2. Le retour d’exil et les débuts du judaïsme postbiblique
Le retour des exilés fut très partiel. Néanmoins, le peuple juif dans son ensemble, tant du côté des membres regroupés en Palestine que de ceux qui demeurent dispersés dans le monde méditerranéen (dans la Diaspora), présentait déjà des traits nettement marqués : les deux éléments, national et religieux, y constituent un mélange indissoluble, difficile à saisir de l’extérieur. Le juif adhère fermement à une Loi qu’il tient pour révélée à Moïse sur le Sinaï ; il confesse un Dieu, créateur de l’univers et maître de l’histoire, qui a élu Israël et l’a établi comme centre spirituel de l’humanité, autour du Temple, en plein pays de « promission » ; il veut séparer la nation élue des autres nations, qui pourraient cependant être accueillies au sein du peuple de Dieu si elles changeaient de vie, et, pour ce faire, il élabore un lot de dispositions de plus en plus minutieuses ; il observe le sabbat et respecte des interdictions alimentaires, il refuse les mariages mixtes. Bien des facteurs entretiennent l’attente et le désir d’une ère de perfection, qui verra le souverain légitime, issu de la race de David, rétabli en ses droits imprescriptibles : il faut mentionner surtout l’imparfaite restauration politique, la persistance de la dispersion, l’écart entre les principes énoncés et les modalités réelles de la vie. C’est peut-être à cette époque, marquée par la chute de l’empire perse, que commença à se préciser chez certains la croyance (stimulée par des idées iraniennes) dans la survie et dans la résurrection des morts, un jugement universel décidant à tout jamais du destin de chacun. C’est de cette période encore qu’il faut dater, semble-t-il, les premiers essais d’une liturgie de prières distincte de la liturgie du Temple et pouvant se célébrer hors de la capitale. Vers cette époque fut inauguré aussi un enseignement qui, dépassant les préoccupations exclusivement sacerdotales et sapientielles, devint une interprétation de l’Écriture visant à transmettre, en l’approfondissant, la Loi de Moïse – Loi qui devait modeler l’entière existence du juif et aviver sans cesse l’espérance messianique. Le maître en Écriture sainte et en tradition se distingue du prêtre : il s’appelle d’abord le « scribe », puis le « rabbin ».

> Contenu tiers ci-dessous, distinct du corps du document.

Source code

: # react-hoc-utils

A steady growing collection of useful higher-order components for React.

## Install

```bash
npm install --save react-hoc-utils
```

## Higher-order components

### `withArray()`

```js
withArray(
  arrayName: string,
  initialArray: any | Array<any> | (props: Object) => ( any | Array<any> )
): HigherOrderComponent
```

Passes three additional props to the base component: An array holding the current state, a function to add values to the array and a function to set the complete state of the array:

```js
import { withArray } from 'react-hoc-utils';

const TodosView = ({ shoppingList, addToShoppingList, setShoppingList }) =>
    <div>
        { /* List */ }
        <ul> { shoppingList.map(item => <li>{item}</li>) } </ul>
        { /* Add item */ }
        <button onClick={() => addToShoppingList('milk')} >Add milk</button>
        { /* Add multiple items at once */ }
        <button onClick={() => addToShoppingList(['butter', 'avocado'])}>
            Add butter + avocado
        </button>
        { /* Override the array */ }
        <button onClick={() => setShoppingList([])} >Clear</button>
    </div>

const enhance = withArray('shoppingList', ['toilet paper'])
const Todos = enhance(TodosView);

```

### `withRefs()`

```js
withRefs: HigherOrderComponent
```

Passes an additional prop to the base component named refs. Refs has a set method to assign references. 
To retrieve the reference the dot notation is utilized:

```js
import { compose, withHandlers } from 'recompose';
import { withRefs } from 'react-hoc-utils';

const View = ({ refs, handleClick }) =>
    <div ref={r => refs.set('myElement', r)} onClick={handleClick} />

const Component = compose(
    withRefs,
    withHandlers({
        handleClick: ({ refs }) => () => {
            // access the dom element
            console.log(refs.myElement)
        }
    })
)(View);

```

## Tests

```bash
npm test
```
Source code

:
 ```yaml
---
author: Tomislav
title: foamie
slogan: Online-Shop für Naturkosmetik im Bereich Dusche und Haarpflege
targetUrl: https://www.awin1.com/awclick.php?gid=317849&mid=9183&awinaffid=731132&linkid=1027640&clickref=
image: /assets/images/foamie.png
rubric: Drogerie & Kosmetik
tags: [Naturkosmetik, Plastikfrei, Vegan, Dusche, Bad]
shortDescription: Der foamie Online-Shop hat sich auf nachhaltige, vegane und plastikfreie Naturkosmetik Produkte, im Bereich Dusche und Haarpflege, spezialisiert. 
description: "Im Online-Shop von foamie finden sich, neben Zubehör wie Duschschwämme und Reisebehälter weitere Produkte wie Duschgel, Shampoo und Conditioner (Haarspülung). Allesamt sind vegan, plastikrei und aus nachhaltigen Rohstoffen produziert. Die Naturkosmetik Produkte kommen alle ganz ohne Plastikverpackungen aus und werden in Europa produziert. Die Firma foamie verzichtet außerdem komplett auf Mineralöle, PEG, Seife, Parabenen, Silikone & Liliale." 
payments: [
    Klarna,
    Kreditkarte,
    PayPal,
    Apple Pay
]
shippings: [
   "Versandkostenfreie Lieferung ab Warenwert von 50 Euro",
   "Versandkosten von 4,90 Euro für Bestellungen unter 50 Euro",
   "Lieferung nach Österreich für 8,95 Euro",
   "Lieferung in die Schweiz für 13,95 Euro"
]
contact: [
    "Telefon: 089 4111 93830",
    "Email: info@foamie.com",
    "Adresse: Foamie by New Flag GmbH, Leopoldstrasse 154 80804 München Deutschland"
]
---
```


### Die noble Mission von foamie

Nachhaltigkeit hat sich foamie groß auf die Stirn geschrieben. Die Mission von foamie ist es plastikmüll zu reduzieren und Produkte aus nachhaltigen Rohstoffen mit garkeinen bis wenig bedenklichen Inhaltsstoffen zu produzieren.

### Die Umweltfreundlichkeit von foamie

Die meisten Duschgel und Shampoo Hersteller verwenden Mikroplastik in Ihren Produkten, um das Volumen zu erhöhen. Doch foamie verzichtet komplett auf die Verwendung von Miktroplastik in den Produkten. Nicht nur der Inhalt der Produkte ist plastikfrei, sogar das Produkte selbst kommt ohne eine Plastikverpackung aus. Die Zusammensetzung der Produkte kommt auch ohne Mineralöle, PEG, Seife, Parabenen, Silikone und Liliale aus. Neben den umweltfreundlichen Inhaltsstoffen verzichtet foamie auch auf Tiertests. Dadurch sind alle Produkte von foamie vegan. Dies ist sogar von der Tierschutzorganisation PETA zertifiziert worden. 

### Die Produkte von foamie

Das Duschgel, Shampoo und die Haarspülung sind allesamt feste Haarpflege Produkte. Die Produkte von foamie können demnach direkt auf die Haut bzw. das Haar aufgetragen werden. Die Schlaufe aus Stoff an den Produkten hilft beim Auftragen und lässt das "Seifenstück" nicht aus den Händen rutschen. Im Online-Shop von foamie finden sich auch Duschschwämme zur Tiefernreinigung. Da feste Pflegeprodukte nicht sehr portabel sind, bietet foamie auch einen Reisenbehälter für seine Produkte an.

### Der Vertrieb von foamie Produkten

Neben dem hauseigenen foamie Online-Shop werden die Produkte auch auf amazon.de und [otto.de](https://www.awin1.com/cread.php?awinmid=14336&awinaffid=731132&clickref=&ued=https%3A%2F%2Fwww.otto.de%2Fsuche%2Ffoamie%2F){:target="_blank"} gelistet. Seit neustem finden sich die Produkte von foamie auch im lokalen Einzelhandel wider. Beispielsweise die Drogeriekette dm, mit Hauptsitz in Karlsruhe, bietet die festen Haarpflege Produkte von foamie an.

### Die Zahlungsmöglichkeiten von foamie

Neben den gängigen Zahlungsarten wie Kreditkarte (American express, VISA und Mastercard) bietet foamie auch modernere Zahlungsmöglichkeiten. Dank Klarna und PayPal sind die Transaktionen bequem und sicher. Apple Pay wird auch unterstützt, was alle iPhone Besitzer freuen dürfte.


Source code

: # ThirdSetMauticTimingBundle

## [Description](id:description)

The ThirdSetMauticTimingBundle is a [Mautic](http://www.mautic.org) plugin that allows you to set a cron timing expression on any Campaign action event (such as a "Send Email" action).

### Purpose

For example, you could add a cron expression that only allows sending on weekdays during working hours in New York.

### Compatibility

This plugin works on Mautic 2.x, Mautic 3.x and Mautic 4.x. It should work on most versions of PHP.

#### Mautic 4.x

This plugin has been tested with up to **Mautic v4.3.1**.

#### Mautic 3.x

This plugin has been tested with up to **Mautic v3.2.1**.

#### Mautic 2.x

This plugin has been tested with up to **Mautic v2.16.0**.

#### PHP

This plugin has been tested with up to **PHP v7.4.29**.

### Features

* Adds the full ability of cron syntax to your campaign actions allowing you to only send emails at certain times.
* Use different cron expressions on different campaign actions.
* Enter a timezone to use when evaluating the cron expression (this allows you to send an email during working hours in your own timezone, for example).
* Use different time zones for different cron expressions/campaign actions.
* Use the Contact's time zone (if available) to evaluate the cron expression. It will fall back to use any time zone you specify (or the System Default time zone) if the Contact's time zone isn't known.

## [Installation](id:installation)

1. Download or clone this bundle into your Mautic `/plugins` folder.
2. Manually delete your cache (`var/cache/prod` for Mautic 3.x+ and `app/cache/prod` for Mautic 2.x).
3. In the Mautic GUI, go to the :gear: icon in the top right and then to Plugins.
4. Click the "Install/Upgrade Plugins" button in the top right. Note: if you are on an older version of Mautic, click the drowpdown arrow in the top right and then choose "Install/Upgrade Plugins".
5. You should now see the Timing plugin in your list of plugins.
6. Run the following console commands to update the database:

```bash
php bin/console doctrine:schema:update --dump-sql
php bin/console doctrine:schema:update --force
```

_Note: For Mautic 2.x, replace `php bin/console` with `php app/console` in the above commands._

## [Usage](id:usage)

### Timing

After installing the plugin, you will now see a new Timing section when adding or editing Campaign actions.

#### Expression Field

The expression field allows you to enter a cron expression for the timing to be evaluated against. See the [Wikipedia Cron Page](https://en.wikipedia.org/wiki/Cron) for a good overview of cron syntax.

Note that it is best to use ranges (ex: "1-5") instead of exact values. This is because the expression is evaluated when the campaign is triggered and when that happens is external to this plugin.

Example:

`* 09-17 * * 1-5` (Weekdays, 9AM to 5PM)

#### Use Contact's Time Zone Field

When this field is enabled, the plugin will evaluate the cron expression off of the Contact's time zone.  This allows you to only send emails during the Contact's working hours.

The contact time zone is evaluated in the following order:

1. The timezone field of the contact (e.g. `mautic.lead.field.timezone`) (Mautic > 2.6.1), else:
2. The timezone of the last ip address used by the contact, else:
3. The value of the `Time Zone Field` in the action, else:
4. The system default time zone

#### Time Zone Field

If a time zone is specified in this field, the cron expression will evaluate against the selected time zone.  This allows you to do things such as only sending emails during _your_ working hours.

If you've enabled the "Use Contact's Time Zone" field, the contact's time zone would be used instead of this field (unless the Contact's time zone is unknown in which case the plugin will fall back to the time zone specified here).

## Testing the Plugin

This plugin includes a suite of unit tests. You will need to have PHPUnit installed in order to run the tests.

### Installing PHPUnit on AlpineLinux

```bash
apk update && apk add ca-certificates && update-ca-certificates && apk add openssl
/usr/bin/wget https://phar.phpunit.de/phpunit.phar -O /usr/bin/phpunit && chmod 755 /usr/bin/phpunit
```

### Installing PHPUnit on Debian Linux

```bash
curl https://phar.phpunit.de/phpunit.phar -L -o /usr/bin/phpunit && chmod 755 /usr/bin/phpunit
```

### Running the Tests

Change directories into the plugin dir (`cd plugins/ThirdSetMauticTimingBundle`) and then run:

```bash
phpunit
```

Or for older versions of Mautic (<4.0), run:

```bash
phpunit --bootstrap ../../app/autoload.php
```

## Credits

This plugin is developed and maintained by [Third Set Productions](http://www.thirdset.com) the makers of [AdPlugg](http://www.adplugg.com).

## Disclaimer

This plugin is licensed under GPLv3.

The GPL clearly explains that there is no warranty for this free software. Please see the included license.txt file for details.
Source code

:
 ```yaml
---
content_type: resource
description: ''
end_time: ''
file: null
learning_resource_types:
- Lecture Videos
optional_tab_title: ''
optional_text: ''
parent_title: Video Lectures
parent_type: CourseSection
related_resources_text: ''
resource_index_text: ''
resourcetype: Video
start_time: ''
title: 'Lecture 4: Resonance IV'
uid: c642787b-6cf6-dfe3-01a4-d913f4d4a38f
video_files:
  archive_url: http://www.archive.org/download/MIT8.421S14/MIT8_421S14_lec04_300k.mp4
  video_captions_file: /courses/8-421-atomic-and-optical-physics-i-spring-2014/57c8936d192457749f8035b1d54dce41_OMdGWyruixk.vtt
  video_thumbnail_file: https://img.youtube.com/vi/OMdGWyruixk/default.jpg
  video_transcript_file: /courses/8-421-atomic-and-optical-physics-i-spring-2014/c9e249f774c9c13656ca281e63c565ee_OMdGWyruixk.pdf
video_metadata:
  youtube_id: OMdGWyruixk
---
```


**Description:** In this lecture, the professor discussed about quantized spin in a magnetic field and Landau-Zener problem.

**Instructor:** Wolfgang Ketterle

Après les conquêtes d’Alexandre, les diverses communautés juives du Moyen-Orient furent intégrées dans les empires des diadoques. Dès lors, le judaïsme côtoie constamment l’hellénisme. Si le second semble ne devoir aucun bien intellectuel au premier, l’influence grecque se fit sentir en plusieurs domaines de la vie juive : dans certains points de l’organisation judiciaire, peut-être également dans la réflexion morale des sages d’Israël ; probablement aussi la logique grecque a-t-elle contribué à la mise au point des règles utilisées par les docteurs pour accorder avec l’Écriture une loi orale adaptée aux circonstances. Mais bien des incertitudes demeurent.
Au judaïsme de langue grecque, surtout d’Alexandrie, on doit la traduction de la Bible dite des « Septante », ainsi qu’une littérature religieuse originale au caractère apologétique très prononcé. L’œuvre de Philon, auteur de nombreux ouvrages, propose, dans une synthèse qui fut la source et le modèle de bien d’autres, la rencontre féconde de la philosophie et de la révélation. Courant latéral par rapport au judaïsme, l’hellénisme juif joua un rôle capital dans l’origine du christianisme, qui l’intégra dans sa majeure partie, et, donc, dans la civilisation occidentale. D’autres mouvements dissidents, dont certaines des aspirations sont reflétées par les ouvrages apocryphes et par des documents du type des textes de Qumran (les manuscrits de la mer Morte), ne survécurent pas davantage, dans leurs caractères propres, à la diffusion de la foi chrétienne. Les tentatives d’hellénisation systématique suscitèrent un mouvement de libération, le soulèvement des Macchabées (167 av. J.-C.) ; les succès de celui-ci valurent aux juifs palestiniens de vivre durant un siècle dans un cadre d’indépendance nationale. Les mouvements sectaires mineurs ne manquèrent pas. Le judaïsme officiel les traita comme marginaux et ses écrits sont volontairement discrets à leur sujet. Lors de la conquête romaine, la destruction du second Temple (70) et la nécessité vitale, que celle-ci entraîna, de regrouper les fidèles autour de l’unique force spirituelle organisée – les docteurs de la Loi –, marquent la fin du parti sacerdotal des sadducéens et celle des fraternités ascétiques des esséniens (que certains savants contemporains identifient avec les sectaires de Qumran).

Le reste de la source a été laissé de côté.